127 Mr Hoath is not entitled to sue in conversion for interference with such intangible property, unless he can bring himself within the scope of the legal fiction by which, in some cases, plaintiffs have recovered as damages the value of intangible rights which have been interfered with by a defendant's interfering with a document which embodies or evidences those rights. Therefore, the question is whether or not Mr Hoath's rights to the domain name, the IP addresses and the AS number were contained in or represented by a document with which the defendants dealt, in a way which was repugnant to his ownership or immediate right of possession of the document.
128 In Lloyds Bank Ltd v The Chartered Bank of India, Australia & China [1929] 1 KB 40, Scrutton LJ explained the basis upon which a bank can be liable for conversion by paying part of a debt it owes its customer, on its customer's cheque, procured through fraud. His Lordship said (at 55-56):
" Conversion primarily is conversion of chattels, and the relation of bank to customer is that of debtor and creditor. As no specific coins in a bank are the property of any specific customer there might appear to be some difficulty in holding that a bank, which paid part of what it owed its customer to some other person not authorized to receive it, had converted its customer's chattels; but a series of decisions binding on this Court, culminating in Morison's case ([1914] 3 K.B. 356) and Underwood's case ([1924] 1 K.B. 775), have surmounted the difficulty by treating the conversion as of the chattel, the piece of paper, the cheque under which the money was collected, and the value of the chattel converted as the money received under it: see the explanation of Phillimore L.J. in Morisons's case ([1914] 3 K.B. 378). "
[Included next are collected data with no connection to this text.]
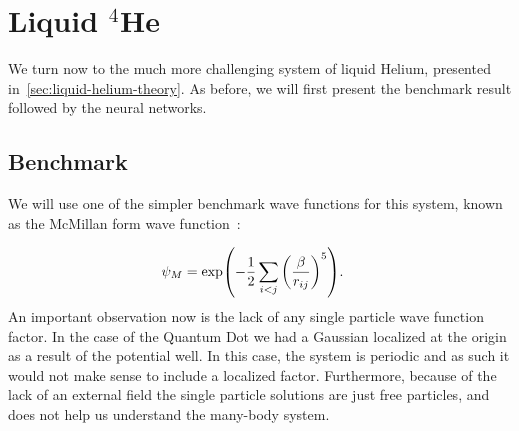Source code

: \documentclass[Thesis.tex]{subfiles}
\begin{document}
\chapter{Liquid $^4$He}
\label{chp:liquid-helium}

We turn now to the much more challenging system of liquid Helium, presented
in~\cref{sec:liquid-helium-theory}. As before, we will first present the
benchmark result followed by the neural networks.


\section{Benchmark}

We will use one of the simpler benchmark wave functions for this system, known
as the McMillan form wave function~\cite{McMillan-1965}:

\begin{align}
  \label{eq:McMillan-wave-function-def}
  \psi_{M} &= \exp(-\frac{1}{2}\sum_{i<j} \qty(\frac{\beta}{r_{ij}})^5).
\end{align}
An important observation now is the lack of any single particle wave function
factor. In the case of the Quantum Dot we had a Gaussian localized at the origin
as a result of the potential well. In this case, the system is periodic and as
such it would not make sense to include a localized factor. Furthermore, because
of the lack of an external field the single particle solutions are just free
particles, and does not help us understand the many-body system.
\end{document}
129 It is not clear to what extent the principle can apply to non-negotiable instruments. In Bavins & Sims v London & South Western Bank Ltd [1900] 1 QB 270, the Court of Appeal did not decide whether more than nominal damages could be recovered in conversion of an order which was not a negotiable instrument. In Smith v Lloyds TSB Group plc [2001] QB 541, it was held that where a cheque had been materially altered by the fraud of a third party, it was a valueless piece of paper and ceased to be a cheque. As it no longer represented a chose in action for the amount of the cheque, damages did not lie in conversion for the face value of the cheque, even though the collecting bank obtained the face value. (See also in the case of a forged cheque, Koster's Premier Pottery Pty Ltd v Bank of Adelaide (1981) 28 SASR 355). Likewise, in Clegg v Baretta (1887) 56 LT 775, it was held that the damages in detinue for a deposit note evidencing a debt owed by a bank to its customer was not the value of the debt, as would have been the case had the deposit note been a negotiable instrument, but the difference between the expense and trouble of proving title to the debt and what would be saved by being able to cash the deposit note at the bank. On the other hand, the learned authors of Balkin & Davis, Law of Torts, 3 ed, (at p 76) say that:
" It would seem that whenever a particular intangible right is represented in the ordinary course of business by a special written instrument, even though not negotiable, the value of the right is recoverable in an action for conversion of the instrument; so, a life insurance policy or a guarantee might be converted … similarly, shares may be converted … "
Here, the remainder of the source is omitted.